Sayangnya ucapan Sasuke hanya bekerja selama hampir setengah menit. Kemudian Haruno Mebuki kembali menggila.
"Tidak bisa! Apa yang salah paham? Jelas-jelas kalian ke dokter kandungan bersama! Pantas saja kau semakin gemuk, Sakura! Sudah pokoknya Ibu tidak mau tahu, pria ini harus bertanggungjawab!" Mebuki kembali mencerocos seolah perkataannya adalah perkataan seorang pemimpin negara. Mutlak.
"Kalian harus menikah!"
Jadi, apa Uchiha Sasuke harus benar-benar bertanggungjawab sampai akhir?
.
.
.
Disclaimer: All of the characters and Naruto itself are Masashi Kishimoto's but this story is purely mine. Saya tidak mengambil keuntungan dalam bentuk apa pun selain kepuasan pribadi x')

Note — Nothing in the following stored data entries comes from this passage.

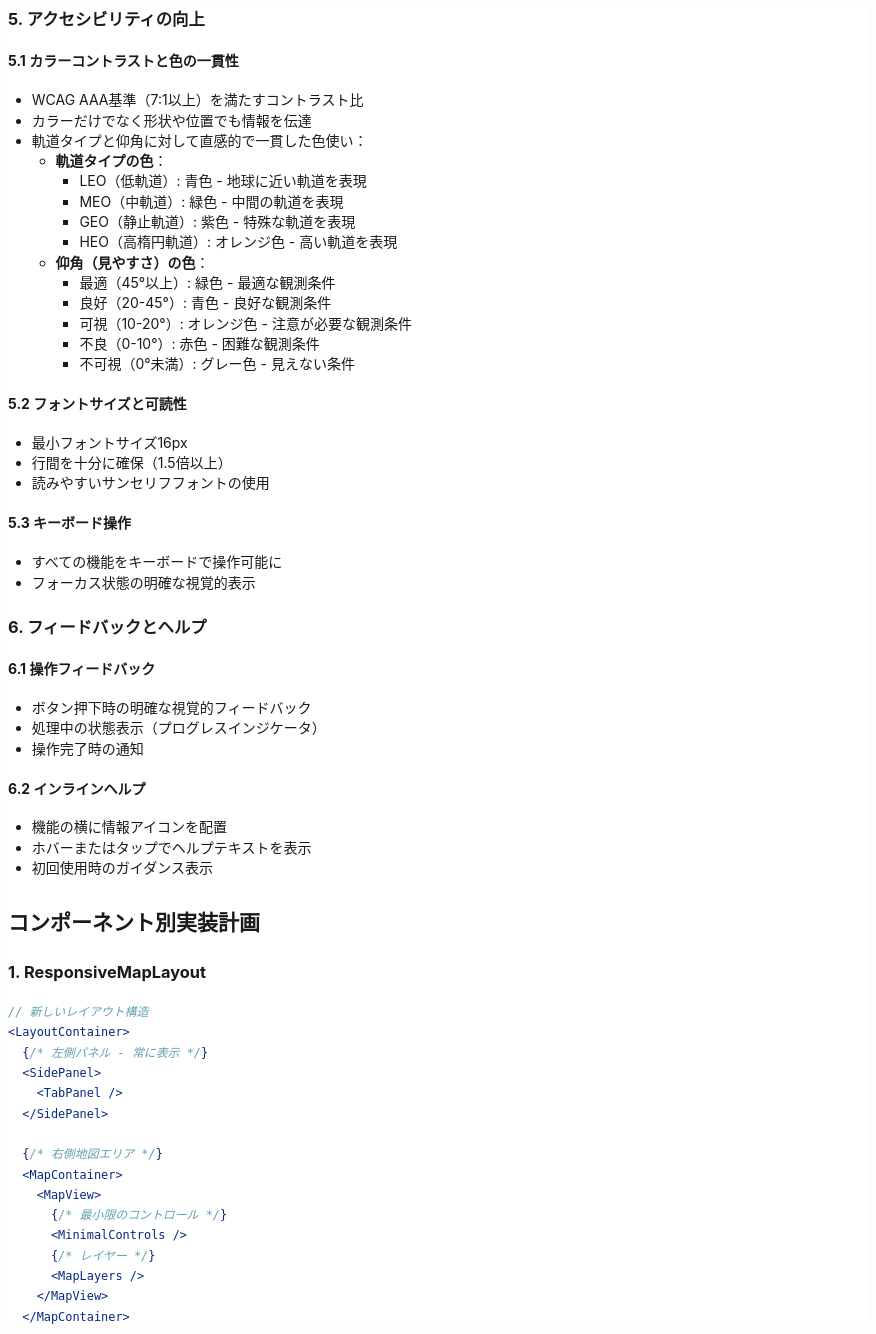 ### 5. アクセシビリティの向上

#### 5.1 カラーコントラストと色の一貫性

- WCAG AAA基準（7:1以上）を満たすコントラスト比
- カラーだけでなく形状や位置でも情報を伝達
- 軌道タイプと仰角に対して直感的で一貫した色使い：
  - **軌道タイプの色**：
    - LEO（低軌道）: 青色 - 地球に近い軌道を表現
    - MEO（中軌道）: 緑色 - 中間の軌道を表現
    - GEO（静止軌道）: 紫色 - 特殊な軌道を表現
    - HEO（高楕円軌道）: オレンジ色 - 高い軌道を表現
  - **仰角（見やすさ）の色**：
    - 最適（45°以上）: 緑色 - 最適な観測条件
    - 良好（20-45°）: 青色 - 良好な観測条件
    - 可視（10-20°）: オレンジ色 - 注意が必要な観測条件
    - 不良（0-10°）: 赤色 - 困難な観測条件
    - 不可視（0°未満）: グレー色 - 見えない条件

#### 5.2 フォントサイズと可読性

- 最小フォントサイズ16px
- 行間を十分に確保（1.5倍以上）
- 読みやすいサンセリフフォントの使用

#### 5.3 キーボード操作

- すべての機能をキーボードで操作可能に
- フォーカス状態の明確な視覚的表示

### 6. フィードバックとヘルプ

#### 6.1 操作フィードバック

- ボタン押下時の明確な視覚的フィードバック
- 処理中の状態表示（プログレスインジケータ）
- 操作完了時の通知

#### 6.2 インラインヘルプ

- 機能の横に情報アイコンを配置
- ホバーまたはタップでヘルプテキストを表示
- 初回使用時のガイダンス表示

## コンポーネント別実装計画

### 1. ResponsiveMapLayout

```jsx
// 新しいレイアウト構造
<LayoutContainer>
  {/* 左側パネル - 常に表示 */}
  <SidePanel>
    <TabPanel />
  </SidePanel>

  {/* 右側地図エリア */}
  <MapContainer>
    <MapView>
      {/* 最小限のコントロール */}
      <MinimalControls />
      {/* レイヤー */}
      <MapLayers />
    </MapView>
  </MapContainer>
```
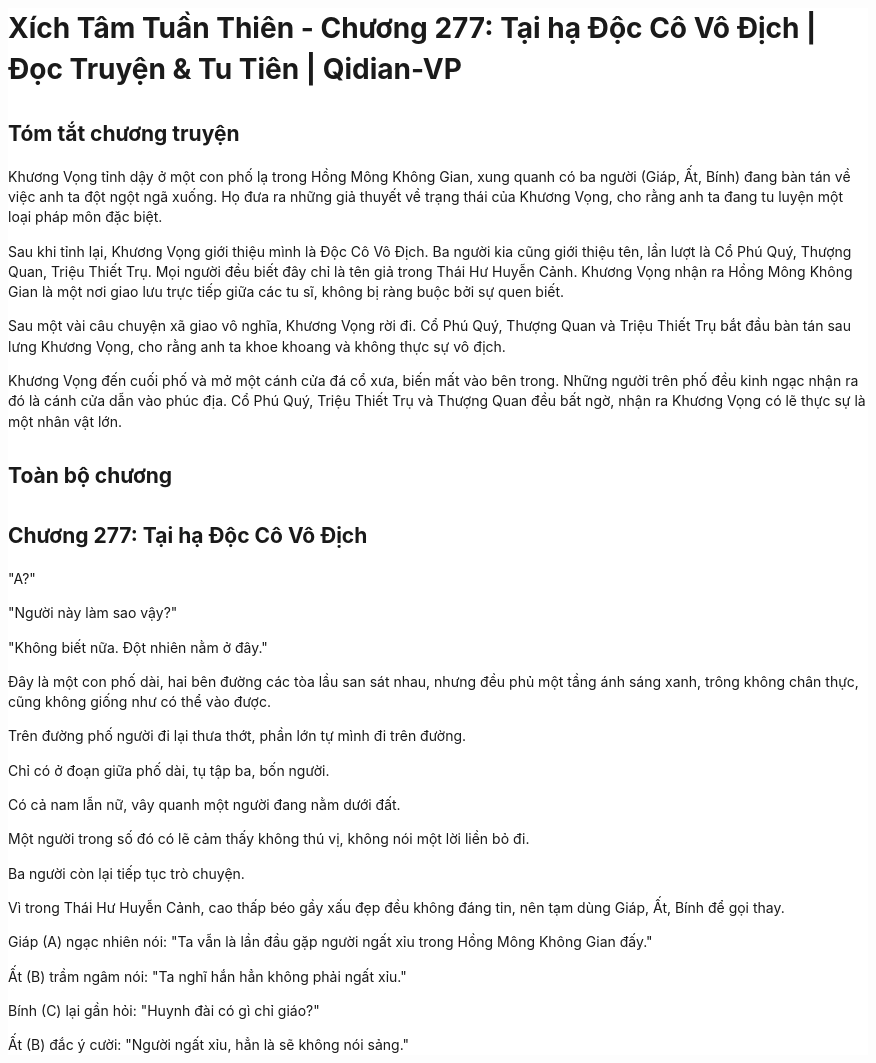 # Xích Tâm Tuần Thiên - Chương 277: Tại hạ Độc Cô Vô Địch | Đọc Truyện & Tu Tiên | Qidian-VP



## Tóm tắt chương truyện

Khương Vọng tỉnh dậy ở một con phố lạ trong Hồng Mông Không Gian, xung quanh có ba người (Giáp, Ất, Bính) đang bàn tán về việc anh ta đột ngột ngã xuống. Họ đưa ra những giả thuyết về trạng thái của Khương Vọng, cho rằng anh ta đang tu luyện một loại pháp môn đặc biệt.

Sau khi tỉnh lại, Khương Vọng giới thiệu mình là Độc Cô Vô Địch. Ba người kia cũng giới thiệu tên, lần lượt là Cổ Phú Quý, Thượng Quan, Triệu Thiết Trụ. Mọi người đều biết đây chỉ là tên giả trong Thái Hư Huyễn Cảnh. Khương Vọng nhận ra Hồng Mông Không Gian là một nơi giao lưu trực tiếp giữa các tu sĩ, không bị ràng buộc bởi sự quen biết.

Sau một vài câu chuyện xã giao vô nghĩa, Khương Vọng rời đi. Cổ Phú Quý, Thượng Quan và Triệu Thiết Trụ bắt đầu bàn tán sau lưng Khương Vọng, cho rằng anh ta khoe khoang và không thực sự vô địch.

Khương Vọng đến cuối phố và mở một cánh cửa đá cổ xưa, biến mất vào bên trong. Những người trên phố đều kinh ngạc nhận ra đó là cánh cửa dẫn vào phúc địa. Cổ Phú Quý, Triệu Thiết Trụ và Thượng Quan đều bất ngờ, nhận ra Khương Vọng có lẽ thực sự là một nhân vật lớn.


## Toàn bộ chương

## Chương 277: Tại hạ Độc Cô Vô Địch

"A?"

"Người này làm sao vậy?"

"Không biết nữa. Đột nhiên nằm ở đây."

Đây là một con phố dài, hai bên đường các tòa lầu san sát nhau, nhưng đều phủ một tầng ánh sáng xanh, trông không chân thực, cũng không giống như có thể vào được.

Trên đường phố người đi lại thưa thớt, phần lớn tự mình đi trên đường.

Chỉ có ở đoạn giữa phố dài, tụ tập ba, bốn người.

Có cả nam lẫn nữ, vây quanh một người đang nằm dưới đất.

Một người trong số đó có lẽ cảm thấy không thú vị, không nói một lời liền bỏ đi.

Ba người còn lại tiếp tục trò chuyện.

Vì trong Thái Hư Huyễn Cảnh, cao thấp béo gầy xấu đẹp đều không đáng tin, nên tạm dùng Giáp, Ất, Bính để gọi thay.

Giáp (A) ngạc nhiên nói: "Ta vẫn là lần đầu gặp người ngất xỉu trong Hồng Mông Không Gian đấy."

Ất (B) trầm ngâm nói: "Ta nghĩ hắn hẳn không phải ngất xỉu."

Bính (C) lại gần hỏi: "Huynh đài có gì chỉ giáo?"

Ất (B) đắc ý cười: "Người ngất xỉu, hẳn là sẽ không nói sảng."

Warning: AU, OOC, typo(s), slight sedikiiiit humor krenyes dan jauh dari kata sempurna ;)
Rate T+ semi M untuk bahasa dan beberapa pembahasan(?)
.
.
.
Responsible
.
.
Baik Sakura maupun Sasuke hanya mampu saling melempar tatapan nista. Dengan jalan yang terpincang Sakura menghampiri ibunya. Pria berambut raven di belakangnya dengan sigap merentangkan tangannya takut-takut kalau perempuan ini sampai jatuh.
"Bu, kubilang ini salah paham. Tolong dengarkan penjelasan kami dulu!"
Sang ibu mendelik, ia masih menutup telinga rapat-rapat. "Tidak. Hei, Bocah. Aku ingin bertemu dengan orangtuamu malam ini juga!" Kemudian Mebuki membuang wajahnya dan berlenggang anggun menghasilkan bunyi tap-tap dari heels Jimmy Choo-nya.
Udara mendadak terasa kering. Berbagai macam tatapan dari manusia kepo di ruang tunggu poli menghujam duo yang membuat keributan di sana. Perempuan bermarga Haruno mengacak-acak rambut merah mudanya frustrasi.
"Astaga. Ini bencana," gumam Sakura kemudian mengurut pelipisnya yang mendadak terasa beribu kali lebih pening dari biasanya.
"Hn. Bertemu denganmu adalah bencana," balas Sasuke kemudian.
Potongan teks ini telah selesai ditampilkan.